---- INFORMATION GIVEN
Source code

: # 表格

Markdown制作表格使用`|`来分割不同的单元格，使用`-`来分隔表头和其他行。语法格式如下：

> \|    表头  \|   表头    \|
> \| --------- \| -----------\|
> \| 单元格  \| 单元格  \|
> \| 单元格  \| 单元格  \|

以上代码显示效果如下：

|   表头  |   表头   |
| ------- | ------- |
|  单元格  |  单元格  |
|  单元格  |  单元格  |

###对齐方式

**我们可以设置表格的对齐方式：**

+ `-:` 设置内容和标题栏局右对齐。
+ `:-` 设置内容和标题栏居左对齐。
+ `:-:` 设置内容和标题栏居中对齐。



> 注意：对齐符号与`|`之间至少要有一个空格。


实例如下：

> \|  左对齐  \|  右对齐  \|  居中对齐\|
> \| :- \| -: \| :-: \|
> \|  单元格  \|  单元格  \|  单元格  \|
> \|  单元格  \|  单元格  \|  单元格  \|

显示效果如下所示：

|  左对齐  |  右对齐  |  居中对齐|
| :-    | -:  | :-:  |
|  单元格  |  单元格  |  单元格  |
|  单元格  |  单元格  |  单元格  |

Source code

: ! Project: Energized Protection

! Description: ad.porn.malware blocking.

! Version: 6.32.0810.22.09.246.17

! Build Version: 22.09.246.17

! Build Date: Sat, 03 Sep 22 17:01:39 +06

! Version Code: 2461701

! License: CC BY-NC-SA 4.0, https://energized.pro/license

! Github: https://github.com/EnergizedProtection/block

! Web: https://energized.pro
--------
WHAT YOU SHOULD DO: Every entry above needs to be copied exactly.

TASK RESULT:
Source code

: # 表格

Markdown制作表格使用`|`来分割不同的单元格，使用`-`来分隔表头和其他行。语法格式如下：

> \|    表头  \|   表头    \|
> \| --------- \| -----------\|
> \| 单元格  \| 单元格  \|
> \| 单元格  \| 单元格  \|

以上代码显示效果如下：

|   表头  |   表头   |
| ------- | ------- |
|  单元格  |  单元格  |
|  单元格  |  单元格  |

###对齐方式

**我们可以设置表格的对齐方式：**

+ `-:` 设置内容和标题栏局右对齐。
+ `:-` 设置内容和标题栏居左对齐。
+ `:-:` 设置内容和标题栏居中对齐。



> 注意：对齐符号与`|`之间至少要有一个空格。


实例如下：

> \|  左对齐  \|  右对齐  \|  居中对齐\|
> \| :- \| -: \| :-: \|
> \|  单元格  \|  单元格  \|  单元格  \|
> \|  单元格  \|  单元格  \|  单元格  \|

显示效果如下所示：

|  左对齐  |  右对齐  |  居中对齐|
| :-    | -:  | :-:  |
|  单元格  |  单元格  |  单元格  |
|  单元格  |  单元格  |  单元格  |

Source code

: ! Project: Energized Protection

! Description: ad.porn.malware blocking.

! Version: 6.32.0810.22.09.246.17

! Build Version: 22.09.246.17

! Build Date: Sat, 03 Sep 22 17:01:39 +06

! Version Code: 2461701

! License: CC BY-NC-SA 4.0, https://energized.pro/license

! Github: https://github.com/EnergizedProtection/block

! Web: https://energized.pro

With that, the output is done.